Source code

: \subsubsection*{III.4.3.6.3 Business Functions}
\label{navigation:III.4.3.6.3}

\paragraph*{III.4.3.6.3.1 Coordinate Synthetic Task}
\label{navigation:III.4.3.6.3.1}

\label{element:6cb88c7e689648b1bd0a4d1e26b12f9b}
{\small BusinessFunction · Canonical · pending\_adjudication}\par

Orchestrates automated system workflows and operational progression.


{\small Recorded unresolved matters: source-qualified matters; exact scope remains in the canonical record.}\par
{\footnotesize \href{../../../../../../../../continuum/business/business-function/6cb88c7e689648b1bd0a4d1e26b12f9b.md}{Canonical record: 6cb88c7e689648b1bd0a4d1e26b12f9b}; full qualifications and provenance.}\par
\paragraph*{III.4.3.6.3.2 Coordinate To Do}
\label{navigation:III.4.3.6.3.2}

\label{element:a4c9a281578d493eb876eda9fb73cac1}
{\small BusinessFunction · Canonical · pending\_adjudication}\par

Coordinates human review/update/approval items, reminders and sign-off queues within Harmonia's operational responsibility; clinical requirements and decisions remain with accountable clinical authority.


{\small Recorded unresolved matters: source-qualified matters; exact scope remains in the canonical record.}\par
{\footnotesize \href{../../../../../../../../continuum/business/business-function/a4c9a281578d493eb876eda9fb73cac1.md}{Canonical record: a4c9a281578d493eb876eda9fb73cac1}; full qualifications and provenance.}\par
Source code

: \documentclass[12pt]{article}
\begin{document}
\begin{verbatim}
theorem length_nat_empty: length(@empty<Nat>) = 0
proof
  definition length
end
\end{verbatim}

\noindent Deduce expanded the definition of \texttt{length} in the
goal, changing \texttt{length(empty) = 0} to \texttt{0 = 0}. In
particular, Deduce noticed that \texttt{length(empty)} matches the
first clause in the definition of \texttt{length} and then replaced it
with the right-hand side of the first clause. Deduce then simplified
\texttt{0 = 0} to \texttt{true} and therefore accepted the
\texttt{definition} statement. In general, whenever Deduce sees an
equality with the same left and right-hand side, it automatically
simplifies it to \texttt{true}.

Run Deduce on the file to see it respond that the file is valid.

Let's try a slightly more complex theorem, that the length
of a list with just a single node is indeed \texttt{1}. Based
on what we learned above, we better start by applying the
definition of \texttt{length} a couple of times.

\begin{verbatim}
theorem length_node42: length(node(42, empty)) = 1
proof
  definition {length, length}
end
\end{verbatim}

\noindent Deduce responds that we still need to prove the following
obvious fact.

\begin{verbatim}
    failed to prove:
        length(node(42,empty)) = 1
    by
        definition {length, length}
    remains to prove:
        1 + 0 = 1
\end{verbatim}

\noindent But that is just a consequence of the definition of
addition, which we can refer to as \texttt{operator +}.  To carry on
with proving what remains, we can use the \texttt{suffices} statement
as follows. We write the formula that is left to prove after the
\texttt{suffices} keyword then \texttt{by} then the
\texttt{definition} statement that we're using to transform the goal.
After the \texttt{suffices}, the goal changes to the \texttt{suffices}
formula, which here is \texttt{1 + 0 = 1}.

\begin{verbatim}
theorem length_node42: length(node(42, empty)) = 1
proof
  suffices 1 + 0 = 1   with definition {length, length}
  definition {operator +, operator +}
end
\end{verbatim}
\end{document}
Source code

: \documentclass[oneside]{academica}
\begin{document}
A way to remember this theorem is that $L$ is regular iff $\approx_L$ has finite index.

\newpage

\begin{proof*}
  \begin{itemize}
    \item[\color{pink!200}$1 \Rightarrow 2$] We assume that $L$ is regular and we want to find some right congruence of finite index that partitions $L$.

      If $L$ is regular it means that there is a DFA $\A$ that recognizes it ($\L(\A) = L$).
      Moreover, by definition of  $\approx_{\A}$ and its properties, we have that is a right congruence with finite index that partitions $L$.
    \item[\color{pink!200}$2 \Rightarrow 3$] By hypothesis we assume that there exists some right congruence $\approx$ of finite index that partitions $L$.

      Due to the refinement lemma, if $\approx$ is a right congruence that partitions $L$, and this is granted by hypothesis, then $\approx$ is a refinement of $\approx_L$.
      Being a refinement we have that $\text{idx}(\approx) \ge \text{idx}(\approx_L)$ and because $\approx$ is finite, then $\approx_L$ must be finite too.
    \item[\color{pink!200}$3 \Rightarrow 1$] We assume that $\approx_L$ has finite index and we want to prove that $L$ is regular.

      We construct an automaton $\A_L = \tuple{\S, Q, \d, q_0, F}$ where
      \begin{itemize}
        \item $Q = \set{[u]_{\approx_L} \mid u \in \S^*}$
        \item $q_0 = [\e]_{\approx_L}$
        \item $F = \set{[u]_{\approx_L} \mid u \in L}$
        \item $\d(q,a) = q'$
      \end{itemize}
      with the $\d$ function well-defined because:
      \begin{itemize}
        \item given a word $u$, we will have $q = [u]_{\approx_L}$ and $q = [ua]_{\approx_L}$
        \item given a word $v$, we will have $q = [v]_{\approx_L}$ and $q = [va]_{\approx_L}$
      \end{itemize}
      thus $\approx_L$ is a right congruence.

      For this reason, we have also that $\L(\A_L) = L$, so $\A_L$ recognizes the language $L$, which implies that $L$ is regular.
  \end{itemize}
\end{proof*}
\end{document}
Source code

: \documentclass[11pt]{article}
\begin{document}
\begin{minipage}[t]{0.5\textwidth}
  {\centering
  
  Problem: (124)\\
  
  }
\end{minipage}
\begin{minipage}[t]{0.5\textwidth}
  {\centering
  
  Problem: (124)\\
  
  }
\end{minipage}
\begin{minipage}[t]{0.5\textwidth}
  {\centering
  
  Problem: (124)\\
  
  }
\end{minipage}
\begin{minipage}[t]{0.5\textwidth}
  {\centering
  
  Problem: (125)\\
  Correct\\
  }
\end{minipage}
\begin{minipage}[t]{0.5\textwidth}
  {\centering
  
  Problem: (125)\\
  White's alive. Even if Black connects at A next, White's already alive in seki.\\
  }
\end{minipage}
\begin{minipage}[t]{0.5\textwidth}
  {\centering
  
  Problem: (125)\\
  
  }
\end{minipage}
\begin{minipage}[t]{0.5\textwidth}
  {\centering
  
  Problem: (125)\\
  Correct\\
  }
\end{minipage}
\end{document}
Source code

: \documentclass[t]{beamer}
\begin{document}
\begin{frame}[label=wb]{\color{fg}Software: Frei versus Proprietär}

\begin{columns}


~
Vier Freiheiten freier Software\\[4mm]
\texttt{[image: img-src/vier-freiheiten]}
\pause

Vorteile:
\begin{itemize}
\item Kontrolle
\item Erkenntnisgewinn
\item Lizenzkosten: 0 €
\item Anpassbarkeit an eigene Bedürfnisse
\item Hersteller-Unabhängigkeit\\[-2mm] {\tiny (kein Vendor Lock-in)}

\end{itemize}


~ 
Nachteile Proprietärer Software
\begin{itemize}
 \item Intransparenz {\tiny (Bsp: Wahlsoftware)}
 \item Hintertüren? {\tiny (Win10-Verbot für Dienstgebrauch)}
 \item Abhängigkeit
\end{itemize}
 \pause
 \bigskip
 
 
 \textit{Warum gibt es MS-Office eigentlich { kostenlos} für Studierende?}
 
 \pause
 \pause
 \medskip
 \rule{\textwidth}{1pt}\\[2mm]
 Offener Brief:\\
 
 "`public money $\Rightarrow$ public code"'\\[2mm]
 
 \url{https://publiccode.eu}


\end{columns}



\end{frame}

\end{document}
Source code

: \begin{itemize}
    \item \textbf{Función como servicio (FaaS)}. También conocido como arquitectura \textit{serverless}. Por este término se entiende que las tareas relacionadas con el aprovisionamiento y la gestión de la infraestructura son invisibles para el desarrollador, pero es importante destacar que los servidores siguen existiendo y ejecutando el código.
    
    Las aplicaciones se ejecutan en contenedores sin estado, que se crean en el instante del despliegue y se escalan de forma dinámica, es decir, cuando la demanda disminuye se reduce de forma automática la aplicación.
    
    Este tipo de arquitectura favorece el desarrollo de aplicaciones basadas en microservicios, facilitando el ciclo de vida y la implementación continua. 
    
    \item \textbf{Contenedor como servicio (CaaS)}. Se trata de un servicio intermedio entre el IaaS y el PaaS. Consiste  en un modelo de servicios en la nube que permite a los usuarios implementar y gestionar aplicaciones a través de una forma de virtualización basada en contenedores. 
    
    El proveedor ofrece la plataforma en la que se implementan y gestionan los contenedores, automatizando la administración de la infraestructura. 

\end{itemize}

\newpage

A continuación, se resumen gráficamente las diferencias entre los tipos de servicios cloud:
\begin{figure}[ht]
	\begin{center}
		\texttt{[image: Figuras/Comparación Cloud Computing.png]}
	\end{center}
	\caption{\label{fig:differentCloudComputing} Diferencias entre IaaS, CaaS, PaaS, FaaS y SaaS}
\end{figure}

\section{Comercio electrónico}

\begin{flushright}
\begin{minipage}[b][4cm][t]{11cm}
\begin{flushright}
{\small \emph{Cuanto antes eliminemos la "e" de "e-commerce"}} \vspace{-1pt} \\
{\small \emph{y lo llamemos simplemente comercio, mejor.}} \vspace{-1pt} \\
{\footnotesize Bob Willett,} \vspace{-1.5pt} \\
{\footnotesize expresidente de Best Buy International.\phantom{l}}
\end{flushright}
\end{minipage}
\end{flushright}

# # #

### WORK ORDER
Looking at the records above, work out how many lines contain "operator". Give the number only.

### ANSWER BELOW
2